Sometimes, help comes from next door
Sometimes, help comes from next door
Next weekend is the Covered Bridge Festival in Washington and Greene counties, where crowds gather to enjoy two days filled with entertainment, crafters and food.
But two news stories from the past week brought sobering reminders that while most of us look forward to such festivals in summer’s twilight, many are struggling to put food on the table and keep a roof over their heads.
September is National Hunger Action Month and, in Greene County, neighbors helping neighbors is not a lost art.
The Greene County Food Security Partnership was launched in June 2011 to tackle hunger. This partnership among citizens, businesses and organizations has provided weekend food for hungry children to take home, makes sure there is healthy food at the county’s summer day camps, identifies the homeless and creates special food boxes to serve their needs.
It is quite apparent that food security means taking a bite out of hunger by taking action.
Greene County Community Foundation Director Bettie Stammerjohn brought the partnership idea home after attending a regional Southwest Pennsylvania Food Security Partnership meeting and realizing that Greene County has its own special needs.
The best way to get more food for the 900 families who depend on the Corner Cupboard Food Bank’s 13 monthly pantries is to send a donation to the Food Bank.
The Corner Cupboard Food Bank, on Rolling Meadows Road, has the purchasing power to turn $3,000 into $15,000 worth of food, but needs all the help it can get to make up for this year’s state budget cuts,
It takes $100,000 a year to keep the Cupboard stocked, but it’s only receiving $47,000. That’s a big gap to fill. “If we don’t make up the difference, it’s possible that our pantries won’t have enough food to be open every month,” said director Jan Caldwell.
A special calendar has been created called “30 Ways in 30 Days,” providing tips to get involved in he fight against hunger. To view the calendar online, visit http://miniurl.org/4Mt.
It offers suggestions, such as volunteering at a local pantry, or helping to serve lunch at St. Ann Church in Waynesburg. Donating a gas card to the Meals on Wheels program Sept. 28 helps volunteers keep driving as gas prices go up.
What about “Skip Your Lunch Day” Sept. 18 and donate the money saved to the Corner Cupboard?
Hunger will not just go away, but its impact can be lessened if people choose to get involved.
And that brings us to another story, this one describing a survey designed to count the number of homeless individuals living in Greene County.
The survey – mandated by the U.S. Department of Housing and Urban Development for funding purposes – was conducted during a 12-hour span Aug. 15 and identified 22 homeless individuals, including two families with children.
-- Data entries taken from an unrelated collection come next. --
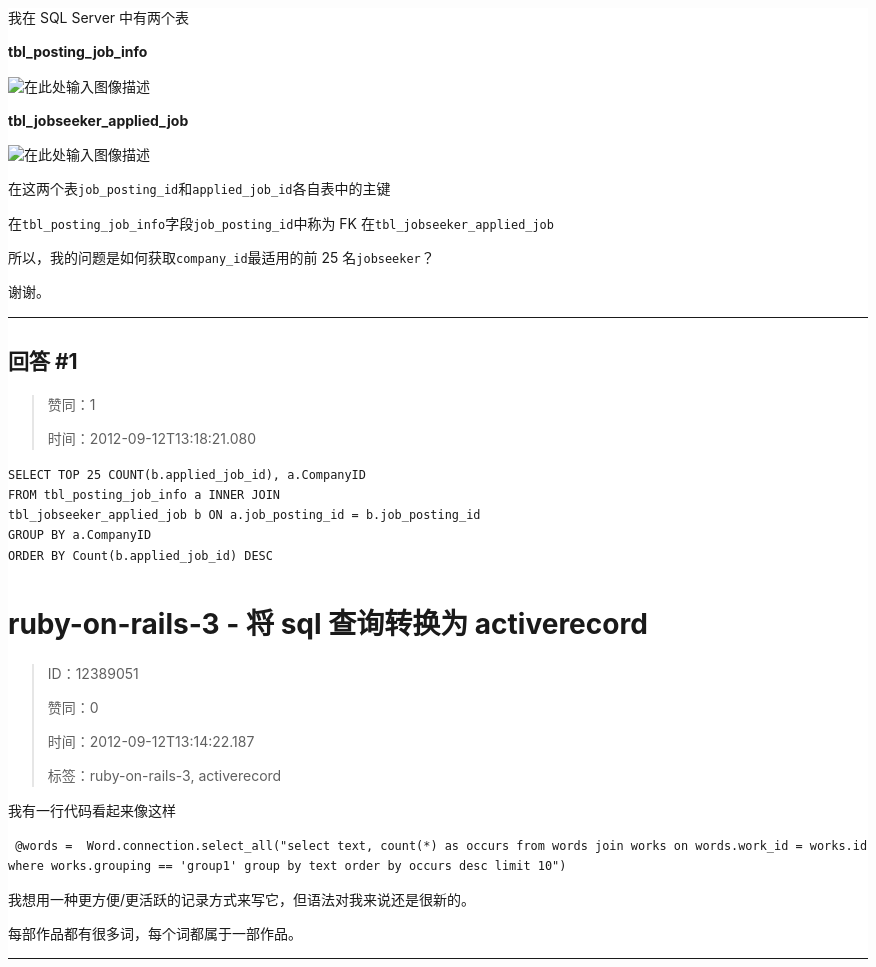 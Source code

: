 我在 SQL Server 中有两个表

**tbl_posting_job_info**

![在此处输入图像描述](../Images/e7ab98dc95495ae789bb9926544be9a4.png)

**tbl_jobseeker_applied_job**

![在此处输入图像描述](../Images/1690b3b7ef70a2bbbec6c576616b7d8c.png)

在这两个表`job_posting_id`和`applied_job_id`各自表中的主键

在`tbl_posting_job_info`字段`job_posting_id`中称为 FK 在`tbl_jobseeker_applied_job`

所以，我的问题是如何获取`company_id`最适用的前 25 名`jobseeker`？

谢谢。

* * *

## 回答 #1

> 赞同：1
> 
> 时间：2012-09-12T13:18:21.080

```
SELECT TOP 25 COUNT(b.applied_job_id), a.CompanyID
FROM tbl_posting_job_info a INNER JOIN
tbl_jobseeker_applied_job b ON a.job_posting_id = b.job_posting_id
GROUP BY a.CompanyID
ORDER BY Count(b.applied_job_id) DESC 
```

# ruby-on-rails-3 - 将 sql 查询转换为 activerecord

> ID：12389051
> 
> 赞同：0
> 
> 时间：2012-09-12T13:14:22.187
> 
> 标签：ruby-on-rails-3, activerecord

我有一行代码看起来像这样

```
 @words =  Word.connection.select_all("select text, count(*) as occurs from words join works on words.work_id = works.id where works.grouping == 'group1' group by text order by occurs desc limit 10") 
```

我想用一种更方便/更活跃的记录方式来写它，但语法对我来说还是很新的。

每部作品都有很多词，每个词都属于一部作品。

* * *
The volunteers canvassed the county in teams of two from 7 a.m. to 7 p.m. and searched abandoned houses, campgrounds, parks, railroad tracks, rest areas, rivers and wooded areas.
Homeless individuals who were found received packages of ready-to-eat meals and personal care items, along with a list of community resources and addresses.
We heard rhetoric coming from both the Republican and Democratic conventions about what needs to happen to get the country’s economy back on track.
We doubt those who must rely on food banks and the compassion of the Greene County Housing Options Partnership for basic survival needs can wait for our national political leaders to act. These people are getting the help they need from the communities in which they live, which proves to us help comes from next door, not always from Harrisburg or Washington, D.C.